Stored dataset items:
========================================
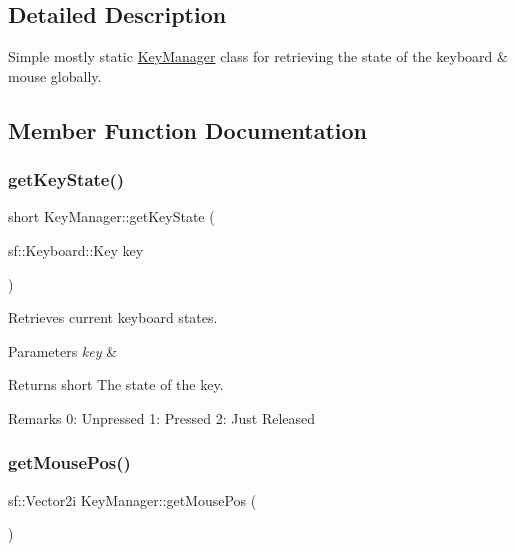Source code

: \subsection{Detailed Description}
Simple mostly static \mbox{\hyperlink{class_key_manager}{Key\+Manager}} class for retrieving the state of the keyboard \& mouse globally. 

\subsection{Member Function Documentation}
\mbox{\label{class_key_manager_a6769c626a0ac7e919979e9128dfb6a88}} 
\subsubsection{\texorpdfstring{get\+Key\+State()}{getKeyState()}}
{\footnotesize\ttfamily short Key\+Manager\+::get\+Key\+State (\begin{DoxyParamCaption}\item[{sf\+::\+Keyboard\+::\+Key}]{key }\end{DoxyParamCaption})\hspace{0.3cm}{\ttfamily [static]}}



Retrieves current keyboard states. 


\begin{DoxyParams}{Parameters}
{\em key} & \\
\hline
\end{DoxyParams}
\begin{DoxyReturn}{Returns}
short The state of the key.
\end{DoxyReturn}
\begin{DoxyRemark}{Remarks}
0\+: Unpressed 1\+: Pressed 2\+: Just Released 
\end{DoxyRemark}
\mbox{\label{class_key_manager_aae40b808bf243100e3da7e63fb8cebe5}} 
\subsubsection{\texorpdfstring{get\+Mouse\+Pos()}{getMousePos()}}
{\footnotesize\ttfamily sf\+::\+Vector2i Key\+Manager\+::get\+Mouse\+Pos (\begin{DoxyParamCaption}{ }\end{DoxyParamCaption})\hspace{0.3cm}{\ttfamily [static]}}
========================================
Task brief:
Find every line of the records holding "DoxyRemark". Answer with the count alone.

Problem solution:
2